» Work request
Each line of the listing below containing the word "blog" should be returned.

» Data under study
━━━━━━
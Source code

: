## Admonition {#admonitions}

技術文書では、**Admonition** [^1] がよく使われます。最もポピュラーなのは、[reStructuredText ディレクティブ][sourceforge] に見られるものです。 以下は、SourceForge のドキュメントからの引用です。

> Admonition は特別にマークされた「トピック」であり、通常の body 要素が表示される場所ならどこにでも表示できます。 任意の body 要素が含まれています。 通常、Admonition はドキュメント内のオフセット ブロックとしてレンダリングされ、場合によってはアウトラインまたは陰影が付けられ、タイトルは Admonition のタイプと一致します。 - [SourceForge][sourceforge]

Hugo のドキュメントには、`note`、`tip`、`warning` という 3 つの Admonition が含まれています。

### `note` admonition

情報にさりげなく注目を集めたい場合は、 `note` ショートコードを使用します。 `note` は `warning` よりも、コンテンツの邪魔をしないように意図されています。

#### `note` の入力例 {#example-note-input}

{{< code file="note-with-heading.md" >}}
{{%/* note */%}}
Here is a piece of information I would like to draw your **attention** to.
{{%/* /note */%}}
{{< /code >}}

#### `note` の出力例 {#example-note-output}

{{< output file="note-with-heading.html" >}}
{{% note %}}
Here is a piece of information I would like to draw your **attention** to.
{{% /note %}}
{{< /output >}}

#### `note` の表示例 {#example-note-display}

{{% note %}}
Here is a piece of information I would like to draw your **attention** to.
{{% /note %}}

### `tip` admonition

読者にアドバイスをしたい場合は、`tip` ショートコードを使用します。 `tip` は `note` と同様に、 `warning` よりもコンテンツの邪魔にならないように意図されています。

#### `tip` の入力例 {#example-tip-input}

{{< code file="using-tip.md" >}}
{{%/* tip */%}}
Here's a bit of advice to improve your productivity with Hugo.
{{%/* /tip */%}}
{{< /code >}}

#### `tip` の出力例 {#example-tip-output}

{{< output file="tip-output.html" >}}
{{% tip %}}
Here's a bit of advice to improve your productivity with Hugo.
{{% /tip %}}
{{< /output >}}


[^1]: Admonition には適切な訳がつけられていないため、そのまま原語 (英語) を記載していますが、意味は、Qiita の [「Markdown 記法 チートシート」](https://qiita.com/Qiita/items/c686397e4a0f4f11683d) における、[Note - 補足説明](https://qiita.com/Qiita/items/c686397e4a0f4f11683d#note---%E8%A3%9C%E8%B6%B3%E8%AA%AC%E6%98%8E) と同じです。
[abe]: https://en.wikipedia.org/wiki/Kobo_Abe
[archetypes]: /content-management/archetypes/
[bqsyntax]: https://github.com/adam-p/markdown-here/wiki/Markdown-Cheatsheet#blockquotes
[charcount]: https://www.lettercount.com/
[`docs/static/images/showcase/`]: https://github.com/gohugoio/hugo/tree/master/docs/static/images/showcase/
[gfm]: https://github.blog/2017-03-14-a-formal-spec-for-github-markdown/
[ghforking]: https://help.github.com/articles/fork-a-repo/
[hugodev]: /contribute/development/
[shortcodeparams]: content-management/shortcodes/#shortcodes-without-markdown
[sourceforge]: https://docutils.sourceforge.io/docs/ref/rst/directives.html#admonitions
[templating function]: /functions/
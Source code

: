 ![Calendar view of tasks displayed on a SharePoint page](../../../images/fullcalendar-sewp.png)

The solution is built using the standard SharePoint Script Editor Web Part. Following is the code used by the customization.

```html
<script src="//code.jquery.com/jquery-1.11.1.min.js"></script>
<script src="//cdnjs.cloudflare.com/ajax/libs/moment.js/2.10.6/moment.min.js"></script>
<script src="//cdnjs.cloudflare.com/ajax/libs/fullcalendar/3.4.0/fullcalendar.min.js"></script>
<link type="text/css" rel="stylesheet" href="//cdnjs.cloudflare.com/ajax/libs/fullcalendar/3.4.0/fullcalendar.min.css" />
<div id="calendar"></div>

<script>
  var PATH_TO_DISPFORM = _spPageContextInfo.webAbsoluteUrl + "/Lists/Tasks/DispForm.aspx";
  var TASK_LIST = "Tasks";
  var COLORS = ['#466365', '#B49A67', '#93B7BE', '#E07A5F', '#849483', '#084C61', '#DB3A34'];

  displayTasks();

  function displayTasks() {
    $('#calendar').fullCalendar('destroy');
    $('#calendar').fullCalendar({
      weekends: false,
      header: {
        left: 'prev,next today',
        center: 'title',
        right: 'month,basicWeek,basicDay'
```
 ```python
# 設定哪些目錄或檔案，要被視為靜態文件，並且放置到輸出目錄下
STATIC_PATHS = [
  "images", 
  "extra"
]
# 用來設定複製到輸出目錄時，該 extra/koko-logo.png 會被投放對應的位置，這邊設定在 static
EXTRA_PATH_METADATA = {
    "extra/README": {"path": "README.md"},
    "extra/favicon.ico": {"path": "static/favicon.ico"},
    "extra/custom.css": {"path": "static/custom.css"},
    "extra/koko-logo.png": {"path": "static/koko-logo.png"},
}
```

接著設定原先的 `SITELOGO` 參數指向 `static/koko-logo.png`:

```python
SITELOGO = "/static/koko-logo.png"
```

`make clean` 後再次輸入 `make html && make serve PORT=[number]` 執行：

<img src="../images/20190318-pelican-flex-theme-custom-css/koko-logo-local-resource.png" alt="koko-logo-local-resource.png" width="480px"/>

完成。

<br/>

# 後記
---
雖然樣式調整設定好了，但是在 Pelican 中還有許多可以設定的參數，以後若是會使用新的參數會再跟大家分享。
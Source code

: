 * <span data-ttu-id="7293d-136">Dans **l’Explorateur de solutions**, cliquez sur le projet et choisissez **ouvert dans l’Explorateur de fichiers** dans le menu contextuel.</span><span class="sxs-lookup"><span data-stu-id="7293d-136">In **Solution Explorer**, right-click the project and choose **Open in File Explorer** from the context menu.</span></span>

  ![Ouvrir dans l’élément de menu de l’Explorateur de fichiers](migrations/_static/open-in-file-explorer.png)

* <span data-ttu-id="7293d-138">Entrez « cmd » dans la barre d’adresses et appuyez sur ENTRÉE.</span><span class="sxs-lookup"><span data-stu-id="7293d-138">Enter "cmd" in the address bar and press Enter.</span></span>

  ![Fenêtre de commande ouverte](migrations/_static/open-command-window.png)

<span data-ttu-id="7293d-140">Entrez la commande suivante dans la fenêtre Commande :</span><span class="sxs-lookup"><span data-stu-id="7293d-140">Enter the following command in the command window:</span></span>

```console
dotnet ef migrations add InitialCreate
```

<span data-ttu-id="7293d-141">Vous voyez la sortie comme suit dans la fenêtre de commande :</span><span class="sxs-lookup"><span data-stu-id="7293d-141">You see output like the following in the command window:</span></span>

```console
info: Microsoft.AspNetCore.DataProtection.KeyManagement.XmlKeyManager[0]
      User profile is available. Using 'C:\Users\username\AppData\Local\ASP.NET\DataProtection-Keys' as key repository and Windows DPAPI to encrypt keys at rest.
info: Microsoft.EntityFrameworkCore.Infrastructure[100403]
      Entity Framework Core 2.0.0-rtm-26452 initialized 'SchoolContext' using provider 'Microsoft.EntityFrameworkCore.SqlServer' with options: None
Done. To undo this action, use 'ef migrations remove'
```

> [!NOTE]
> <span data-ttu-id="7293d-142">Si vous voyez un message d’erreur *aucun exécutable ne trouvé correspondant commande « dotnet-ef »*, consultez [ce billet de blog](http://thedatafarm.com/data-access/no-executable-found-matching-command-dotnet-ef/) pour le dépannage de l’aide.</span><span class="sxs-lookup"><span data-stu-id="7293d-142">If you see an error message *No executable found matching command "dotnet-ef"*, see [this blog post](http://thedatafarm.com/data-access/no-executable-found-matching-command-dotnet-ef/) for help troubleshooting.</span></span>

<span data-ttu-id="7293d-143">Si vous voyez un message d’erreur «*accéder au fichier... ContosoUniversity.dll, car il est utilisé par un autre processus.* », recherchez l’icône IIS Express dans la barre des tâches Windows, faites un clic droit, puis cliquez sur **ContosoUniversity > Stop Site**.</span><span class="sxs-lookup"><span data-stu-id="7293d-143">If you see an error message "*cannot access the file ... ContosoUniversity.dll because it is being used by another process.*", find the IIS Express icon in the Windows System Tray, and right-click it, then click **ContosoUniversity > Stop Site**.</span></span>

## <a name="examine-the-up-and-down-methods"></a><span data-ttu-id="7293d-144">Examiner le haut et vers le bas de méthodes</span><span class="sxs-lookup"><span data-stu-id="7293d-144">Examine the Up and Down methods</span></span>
━━━━━━
» Answer to the exercise
[gfm]: https://github.blog/2017-03-14-a-formal-spec-for-github-markdown/
> <span data-ttu-id="7293d-142">Si vous voyez un message d’erreur *aucun exécutable ne trouvé correspondant commande « dotnet-ef »*, consultez [ce billet de blog](http://thedatafarm.com/data-access/no-executable-found-matching-command-dotnet-ef/) pour le dépannage de l’aide.</span><span class="sxs-lookup"><span data-stu-id="7293d-142">If you see an error message *No executable found matching command "dotnet-ef"*, see [this blog post](http://thedatafarm.com/data-access/no-executable-found-matching-command-dotnet-ef/) for help troubleshooting.</span></span>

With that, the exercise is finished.